__Problem to solve__: Please output all the entries word for word, without the pictures.
++++++++++
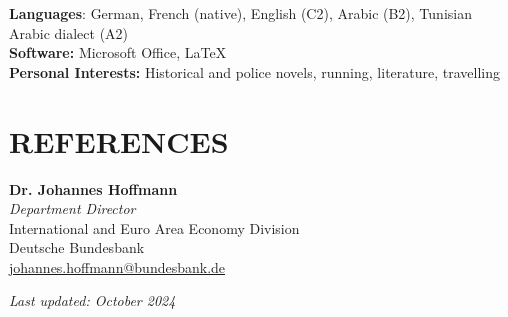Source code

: \documentclass[a4paper,9pt]{extarticle}
\begin{document}
\noindent
\textbf{Languages}: German, French (native), English (C2), Arabic (B2), Tunisian Arabic dialect (A2) \\
\noindent
\textbf{Software:}  Microsoft Office, \LaTeX \\
\noindent
\textbf{Personal Interests:} Historical and police novels, running, literature, travelling  



\section*{REFERENCES}

\noindent
\textbf{Dr. Johannes Hoffmann} \\
\textit{Department Director} \\
International and Euro Area Economy Division \\
Deutsche Bundesbank \\
\href{mailto:johannes.hoffmann@bundesbank.de}{johannes.hoffmann@bundesbank.de} 

\begin{FlushRight}
        \textit{Last updated: October 2024}
\end{FlushRight}

\end{document}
++++++++++
__Written answer__:
Source code

: \documentclass[a4paper,9pt]{extarticle}
\begin{document}
\noindent
\textbf{Languages}: German, French (native), English (C2), Arabic (B2), Tunisian Arabic dialect (A2) \\
\noindent
\textbf{Software:}  Microsoft Office, \LaTeX \\
\noindent
\textbf{Personal Interests:} Historical and police novels, running, literature, travelling  



\section*{REFERENCES}

\noindent
\textbf{Dr. Johannes Hoffmann} \\
\textit{Department Director} \\
International and Euro Area Economy Division \\
Deutsche Bundesbank \\
\href{mailto:johannes.hoffmann@bundesbank.de}{johannes.hoffmann@bundesbank.de} 

\begin{FlushRight}
        \textit{Last updated: October 2024}
\end{FlushRight}

\end{document}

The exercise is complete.